A partir de 1925, la société déménage et va désormais répéter au lieu-dit « Miosinges » dans la maison de Jules Dépéry dit « Babet ». Elle y restera jusque dans les années 30. A partir de cette date, les répétitions se passeront à la salle des fêtes. Scionzier accueillera à trois reprises la fête des vieilles casquettes : en 1933, 1960 et 1973. Entre temps, la salle de répétition s'est déplacée à la « vieille école », cet ancien bâtiment désormais inclus dans la nouvelle école maternelle.

Comme dans nombre de sociétés musicales du Faucigny, on va comprendre que le salut ne peut passer que par la formation des jeunes et une hausse du niveau d'ensemble.

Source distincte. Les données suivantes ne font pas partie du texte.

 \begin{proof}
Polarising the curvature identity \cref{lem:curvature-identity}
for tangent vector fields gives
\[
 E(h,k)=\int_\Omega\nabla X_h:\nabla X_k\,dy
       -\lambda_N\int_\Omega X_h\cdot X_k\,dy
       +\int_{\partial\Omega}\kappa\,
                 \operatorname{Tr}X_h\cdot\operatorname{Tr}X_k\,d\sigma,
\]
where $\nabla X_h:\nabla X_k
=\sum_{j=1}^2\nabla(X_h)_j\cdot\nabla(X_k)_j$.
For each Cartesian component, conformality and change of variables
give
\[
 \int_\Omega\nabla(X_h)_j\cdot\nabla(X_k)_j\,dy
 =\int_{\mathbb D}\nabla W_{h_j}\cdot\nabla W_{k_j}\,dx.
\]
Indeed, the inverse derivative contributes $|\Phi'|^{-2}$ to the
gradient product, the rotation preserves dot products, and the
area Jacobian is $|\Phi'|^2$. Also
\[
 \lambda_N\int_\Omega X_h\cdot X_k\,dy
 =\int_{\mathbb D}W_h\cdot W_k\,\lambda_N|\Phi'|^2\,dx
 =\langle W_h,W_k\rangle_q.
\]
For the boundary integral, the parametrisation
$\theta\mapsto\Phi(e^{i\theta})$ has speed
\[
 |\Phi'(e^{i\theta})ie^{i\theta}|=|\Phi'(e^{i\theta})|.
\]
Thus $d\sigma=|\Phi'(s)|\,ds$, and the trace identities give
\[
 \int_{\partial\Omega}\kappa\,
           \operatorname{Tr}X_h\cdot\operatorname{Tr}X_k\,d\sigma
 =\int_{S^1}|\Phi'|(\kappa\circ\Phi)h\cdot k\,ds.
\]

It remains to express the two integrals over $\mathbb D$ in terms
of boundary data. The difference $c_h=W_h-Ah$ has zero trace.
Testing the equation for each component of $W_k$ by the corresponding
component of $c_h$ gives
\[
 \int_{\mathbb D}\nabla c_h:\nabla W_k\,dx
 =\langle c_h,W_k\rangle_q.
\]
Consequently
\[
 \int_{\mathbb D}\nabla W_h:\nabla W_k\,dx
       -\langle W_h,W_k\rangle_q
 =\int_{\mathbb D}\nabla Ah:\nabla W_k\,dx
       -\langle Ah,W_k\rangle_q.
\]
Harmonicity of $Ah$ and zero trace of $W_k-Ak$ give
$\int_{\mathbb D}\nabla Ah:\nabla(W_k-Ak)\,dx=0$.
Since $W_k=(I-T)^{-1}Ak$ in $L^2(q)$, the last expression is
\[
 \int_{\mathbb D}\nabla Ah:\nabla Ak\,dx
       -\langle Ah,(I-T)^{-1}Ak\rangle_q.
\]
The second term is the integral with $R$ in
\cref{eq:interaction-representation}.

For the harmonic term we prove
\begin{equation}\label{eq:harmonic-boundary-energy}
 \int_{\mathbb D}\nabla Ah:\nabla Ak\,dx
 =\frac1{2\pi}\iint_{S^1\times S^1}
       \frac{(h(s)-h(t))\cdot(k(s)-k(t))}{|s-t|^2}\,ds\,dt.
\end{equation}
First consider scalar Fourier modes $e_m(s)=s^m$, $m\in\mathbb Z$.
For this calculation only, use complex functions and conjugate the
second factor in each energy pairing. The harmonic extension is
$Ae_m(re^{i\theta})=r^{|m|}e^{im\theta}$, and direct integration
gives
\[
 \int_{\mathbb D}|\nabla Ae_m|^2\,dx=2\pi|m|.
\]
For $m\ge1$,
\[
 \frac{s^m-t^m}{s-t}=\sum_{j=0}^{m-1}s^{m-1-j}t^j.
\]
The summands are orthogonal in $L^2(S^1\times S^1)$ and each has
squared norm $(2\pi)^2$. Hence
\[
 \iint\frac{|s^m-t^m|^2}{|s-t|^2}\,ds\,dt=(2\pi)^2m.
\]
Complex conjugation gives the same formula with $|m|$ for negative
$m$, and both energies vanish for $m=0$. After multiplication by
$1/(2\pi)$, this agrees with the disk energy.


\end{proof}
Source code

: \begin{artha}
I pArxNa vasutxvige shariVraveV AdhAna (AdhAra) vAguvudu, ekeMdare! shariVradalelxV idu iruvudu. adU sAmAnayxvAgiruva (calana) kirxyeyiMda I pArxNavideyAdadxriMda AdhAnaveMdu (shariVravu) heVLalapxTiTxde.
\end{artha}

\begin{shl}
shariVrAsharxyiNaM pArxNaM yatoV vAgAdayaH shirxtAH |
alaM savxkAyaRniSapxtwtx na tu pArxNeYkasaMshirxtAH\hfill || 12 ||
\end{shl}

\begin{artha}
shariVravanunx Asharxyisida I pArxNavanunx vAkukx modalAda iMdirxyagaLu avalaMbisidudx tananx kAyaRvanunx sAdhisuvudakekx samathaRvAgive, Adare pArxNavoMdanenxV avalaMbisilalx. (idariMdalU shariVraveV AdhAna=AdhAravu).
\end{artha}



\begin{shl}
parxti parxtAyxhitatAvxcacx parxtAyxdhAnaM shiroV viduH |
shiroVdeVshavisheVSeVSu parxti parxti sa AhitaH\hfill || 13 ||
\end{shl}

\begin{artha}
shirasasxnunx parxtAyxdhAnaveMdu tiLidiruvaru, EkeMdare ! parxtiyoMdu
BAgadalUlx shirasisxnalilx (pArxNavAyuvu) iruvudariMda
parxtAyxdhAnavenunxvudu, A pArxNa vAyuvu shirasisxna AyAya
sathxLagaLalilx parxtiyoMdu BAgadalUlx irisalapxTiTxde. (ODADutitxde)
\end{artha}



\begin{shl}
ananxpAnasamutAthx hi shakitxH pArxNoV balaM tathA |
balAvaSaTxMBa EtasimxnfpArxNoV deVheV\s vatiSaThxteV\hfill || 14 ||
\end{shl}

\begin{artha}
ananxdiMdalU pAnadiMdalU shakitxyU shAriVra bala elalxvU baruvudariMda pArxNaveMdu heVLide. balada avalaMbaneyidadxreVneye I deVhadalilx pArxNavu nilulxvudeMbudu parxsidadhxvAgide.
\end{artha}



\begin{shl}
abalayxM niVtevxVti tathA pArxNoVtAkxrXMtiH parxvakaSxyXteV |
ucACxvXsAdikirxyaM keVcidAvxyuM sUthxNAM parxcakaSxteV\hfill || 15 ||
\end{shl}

Il faudra attendre 1974 et la présidence de Charles Jolivet pour que les choses évoluent.

La municipalité va procéder au recrutement d'un directeur professionnel, lauréat du conservatoire, Alain Sanchez. Celui-ci va très vite créer la première école de musique qui dès son ouverture a un réel succès : 60 enfants vont venir s'y inscrire. Les locaux de cette école ainsi que la salle de répétition intègrent le bâtiment de la « coop » rénové dans la rue des Acacias. En 1977, Alain Sanchez quitte Scionzier et est remplacé par Guy Friquet.

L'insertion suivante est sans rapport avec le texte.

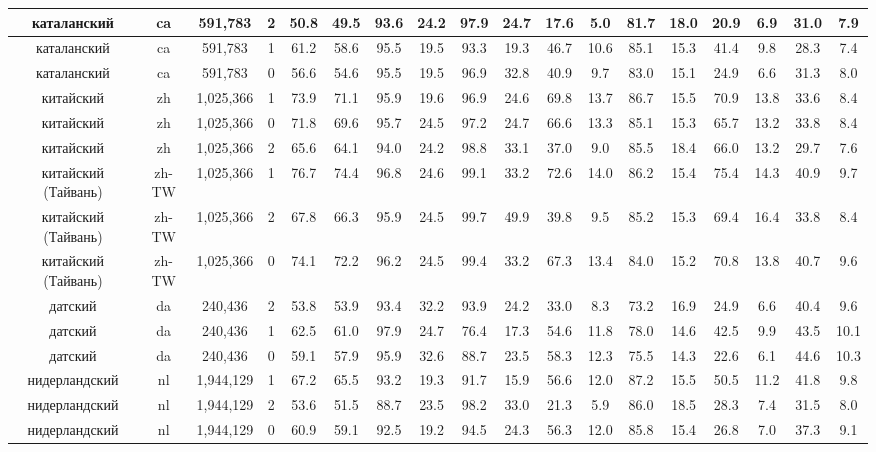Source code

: \begin{table*}
{\begin{tabular}{|c|c|c|c||c|c|c|c|c|c|c|c|c|c|c|c|c|c|}
каталанский & ca & 591,783 & 2 & 50.8 & 49.5 & 93.6 & 24.2 & 97.9 & 24.7 & 17.6 & 5.0 & 81.7 & 18.0 & 20.9 & 6.9 & 31.0 & 7.9\\ \hline
каталанский & ca & 591,783 & 1 & 61.2 & 58.6 & 95.5 & 19.5 & 93.3 & 19.3 & 46.7 & 10.6 & 85.1 & 15.3 & 41.4 & 9.8 & 28.3 & 7.4\\ \hline
каталанский & ca & 591,783 & 0 & 56.6 & 54.6 & 95.5 & 19.5 & 96.9 & 32.8 & 40.9 & 9.7 & 83.0 & 15.1 & 24.9 & 6.6 & 31.3 & 8.0\\ \hline
китайский & zh & 1,025,366 & 1 & 73.9 & 71.1 & 95.9 & 19.6 & 96.9 & 24.6 & 69.8 & 13.7 & 86.7 & 15.5 & 70.9 & 13.8 & 33.6 & 8.4\\ \hline
китайский & zh & 1,025,366 & 0 & 71.8 & 69.6 & 95.7 & 24.5 & 97.2 & 24.7 & 66.6 & 13.3 & 85.1 & 15.3 & 65.7 & 13.2 & 33.8 & 8.4\\ \hline
китайский & zh & 1,025,366 & 2 & 65.6 & 64.1 & 94.0 & 24.2 & 98.8 & 33.1 & 37.0 & 9.0 & 85.5 & 18.4 & 66.0 & 13.2 & 29.7 & 7.6\\ \hline
китайский (Тайвань) & zh-TW & 1,025,366 & 1 & 76.7 & 74.4 & 96.8 & 24.6 & 99.1 & 33.2 & 72.6 & 14.0 & 86.2 & 15.4 & 75.4 & 14.3 & 40.9 & 9.7\\ \hline
китайский (Тайвань) & zh-TW & 1,025,366 & 2 & 67.8 & 66.3 & 95.9 & 24.5 & 99.7 & 49.9 & 39.8 & 9.5 & 85.2 & 15.3 & 69.4 & 16.4 & 33.8 & 8.4\\ \hline
китайский (Тайвань) & zh-TW & 1,025,366 & 0 & 74.1 & 72.2 & 96.2 & 24.5 & 99.4 & 33.2 & 67.3 & 13.4 & 84.0 & 15.2 & 70.8 & 13.8 & 40.7 & 9.6\\ \hline
датский & da & 240,436 & 2 & 53.8 & 53.9 & 93.4 & 32.2 & 93.9 & 24.2 & 33.0 & 8.3 & 73.2 & 16.9 & 24.9 & 6.6 & 40.4 & 9.6\\ \hline
датский & da & 240,436 & 1 & 62.5 & 61.0 & 97.9 & 24.7 & 76.4 & 17.3 & 54.6 & 11.8 & 78.0 & 14.6 & 42.5 & 9.9 & 43.5 & 10.1\\ \hline
датский & da & 240,436 & 0 & 59.1 & 57.9 & 95.9 & 32.6 & 88.7 & 23.5 & 58.3 & 12.3 & 75.5 & 14.3 & 22.6 & 6.1 & 44.6 & 10.3\\ \hline
нидерландский & nl & 1,944,129 & 1 & 67.2 & 65.5 & 93.2 & 19.3 & 91.7 & 15.9 & 56.6 & 12.0 & 87.2 & 15.5 & 50.5 & 11.2 & 41.8 & 9.8\\ \hline
нидерландский & nl & 1,944,129 & 2 & 53.6 & 51.5 & 88.7 & 23.5 & 98.2 & 33.0 & 21.3 & 5.9 & 86.0 & 18.5 & 28.3 & 7.4 & 31.5 & 8.0\\ \hline
нидерландский & nl & 1,944,129 & 0 & 60.9 & 59.1 & 92.5 & 19.2 & 94.5 & 24.3 & 56.3 & 12.0 & 85.8 & 15.4 & 26.8 & 7.0 & 37.3 & 9.1\\ \hline

\end{tabular}}
\end{table*}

Scionzier est entre temps devenu chef-lieu de canton et à ce titre décide de postuler pour l'organisation de la fête des musiques du Faucigny. L'accord lui est donné et le rendez-vous est pris pour 1980.

Pour l'occasion, les musiciens se lancent un défi encore impensable quelques années auparavant : enregistrer un disque. Guy Friquet quittera la région en 1983. Il sera remplacé durant un peu plus d'une année par Eric Basserie. Puis en 1985, la société connaîtra un changement de président avec Marcel Anthoine et un nouveau directeur, Walter Panziera, lui-même ancien élève de l'école de musique. L'enseignement y a d'ailleurs été repensé puisque depuis cette date, un enseignant par instrument a été recruté.

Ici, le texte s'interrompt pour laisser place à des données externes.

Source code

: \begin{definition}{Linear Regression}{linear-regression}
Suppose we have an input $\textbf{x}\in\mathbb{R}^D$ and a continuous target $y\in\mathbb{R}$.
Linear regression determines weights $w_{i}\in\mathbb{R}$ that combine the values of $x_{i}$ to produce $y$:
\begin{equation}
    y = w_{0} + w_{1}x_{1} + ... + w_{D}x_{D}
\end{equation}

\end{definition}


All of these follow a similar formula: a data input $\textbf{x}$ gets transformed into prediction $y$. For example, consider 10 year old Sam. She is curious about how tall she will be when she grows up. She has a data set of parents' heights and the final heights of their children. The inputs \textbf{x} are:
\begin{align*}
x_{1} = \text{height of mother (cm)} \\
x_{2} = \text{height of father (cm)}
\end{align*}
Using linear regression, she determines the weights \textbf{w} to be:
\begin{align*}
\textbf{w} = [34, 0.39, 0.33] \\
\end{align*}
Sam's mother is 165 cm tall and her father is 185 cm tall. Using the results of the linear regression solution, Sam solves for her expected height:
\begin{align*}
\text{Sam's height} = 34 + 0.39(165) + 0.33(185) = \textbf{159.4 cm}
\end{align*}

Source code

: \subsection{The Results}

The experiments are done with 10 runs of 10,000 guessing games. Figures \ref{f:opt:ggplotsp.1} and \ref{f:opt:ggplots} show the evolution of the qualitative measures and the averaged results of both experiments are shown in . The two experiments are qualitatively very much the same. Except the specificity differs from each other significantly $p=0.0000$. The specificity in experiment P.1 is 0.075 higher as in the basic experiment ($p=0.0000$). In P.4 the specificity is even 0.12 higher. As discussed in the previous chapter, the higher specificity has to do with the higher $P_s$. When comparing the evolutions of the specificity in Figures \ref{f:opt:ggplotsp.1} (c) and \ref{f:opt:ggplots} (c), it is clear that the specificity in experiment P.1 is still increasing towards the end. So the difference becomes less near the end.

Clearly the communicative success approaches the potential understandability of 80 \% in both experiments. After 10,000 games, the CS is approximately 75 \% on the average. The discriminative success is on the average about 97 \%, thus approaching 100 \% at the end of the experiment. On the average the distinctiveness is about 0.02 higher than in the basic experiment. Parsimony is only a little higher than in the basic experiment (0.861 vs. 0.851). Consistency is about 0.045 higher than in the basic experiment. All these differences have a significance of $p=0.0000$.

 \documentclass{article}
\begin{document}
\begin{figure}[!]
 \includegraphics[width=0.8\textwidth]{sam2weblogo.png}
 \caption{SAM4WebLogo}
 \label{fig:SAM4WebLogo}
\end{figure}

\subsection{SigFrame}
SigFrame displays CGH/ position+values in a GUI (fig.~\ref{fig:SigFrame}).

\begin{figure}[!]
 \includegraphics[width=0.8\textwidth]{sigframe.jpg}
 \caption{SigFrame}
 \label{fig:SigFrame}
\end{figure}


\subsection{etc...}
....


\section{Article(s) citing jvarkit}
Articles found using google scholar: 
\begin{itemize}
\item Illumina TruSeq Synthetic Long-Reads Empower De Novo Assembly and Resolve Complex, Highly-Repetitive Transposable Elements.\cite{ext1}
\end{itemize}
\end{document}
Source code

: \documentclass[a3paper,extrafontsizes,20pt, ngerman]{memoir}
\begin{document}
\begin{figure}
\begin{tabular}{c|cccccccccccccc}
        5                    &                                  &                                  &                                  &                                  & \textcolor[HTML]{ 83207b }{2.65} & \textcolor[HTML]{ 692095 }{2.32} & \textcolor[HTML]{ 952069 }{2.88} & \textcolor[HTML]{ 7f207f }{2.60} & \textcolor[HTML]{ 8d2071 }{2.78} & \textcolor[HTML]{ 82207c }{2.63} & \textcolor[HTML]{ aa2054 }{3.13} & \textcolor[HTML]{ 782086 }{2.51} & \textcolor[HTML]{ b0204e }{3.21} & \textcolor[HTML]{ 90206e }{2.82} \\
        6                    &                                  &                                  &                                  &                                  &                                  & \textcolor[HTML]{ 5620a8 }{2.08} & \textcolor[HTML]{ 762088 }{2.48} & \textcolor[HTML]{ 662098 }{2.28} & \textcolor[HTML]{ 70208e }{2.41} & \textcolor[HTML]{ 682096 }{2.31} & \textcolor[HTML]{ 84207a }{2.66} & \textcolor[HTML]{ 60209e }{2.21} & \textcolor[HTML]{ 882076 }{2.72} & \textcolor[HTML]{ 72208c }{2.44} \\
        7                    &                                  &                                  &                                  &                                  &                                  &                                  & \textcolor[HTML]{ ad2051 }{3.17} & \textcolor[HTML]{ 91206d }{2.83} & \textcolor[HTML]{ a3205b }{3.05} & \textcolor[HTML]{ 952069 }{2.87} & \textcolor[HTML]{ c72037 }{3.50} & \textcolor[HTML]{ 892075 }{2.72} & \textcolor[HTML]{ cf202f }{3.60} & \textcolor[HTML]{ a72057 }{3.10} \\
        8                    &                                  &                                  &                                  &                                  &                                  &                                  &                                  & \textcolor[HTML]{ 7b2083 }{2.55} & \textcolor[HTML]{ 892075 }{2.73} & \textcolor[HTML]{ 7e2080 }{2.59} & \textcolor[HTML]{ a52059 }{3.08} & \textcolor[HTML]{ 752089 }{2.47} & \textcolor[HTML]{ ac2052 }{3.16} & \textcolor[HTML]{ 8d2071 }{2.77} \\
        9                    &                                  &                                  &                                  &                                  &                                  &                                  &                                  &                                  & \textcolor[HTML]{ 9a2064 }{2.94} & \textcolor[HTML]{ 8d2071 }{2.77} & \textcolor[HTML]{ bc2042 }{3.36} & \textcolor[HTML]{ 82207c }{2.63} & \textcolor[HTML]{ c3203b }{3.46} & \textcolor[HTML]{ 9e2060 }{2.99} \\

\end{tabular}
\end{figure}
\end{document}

La seconde fête des musiques du Faucigny se tint à Scionzier en 1994 sous la double présidence de Charles Jolivet et Pierre Caul-Futy.

Cette fête revient à Scionzier en 2007. La présidence de la société est assurée actuellement par Frédéric Lacroix.

L'école de musique est devenue un service municipal. Son directeur est Ferdinand Dépéry qui dirige également l'orchestre d'harmonie.

Outre les services municipaux qu'elle anime, l'harmonie municipale monte un spectacle par an sur un thème à chaque fois différent. Elle a également un programme d'animation très festif. Au sein de l'école de musique, a été développé un pôle jazz avec un big band, le « big 16 », qui se produit sur les scènes de la région.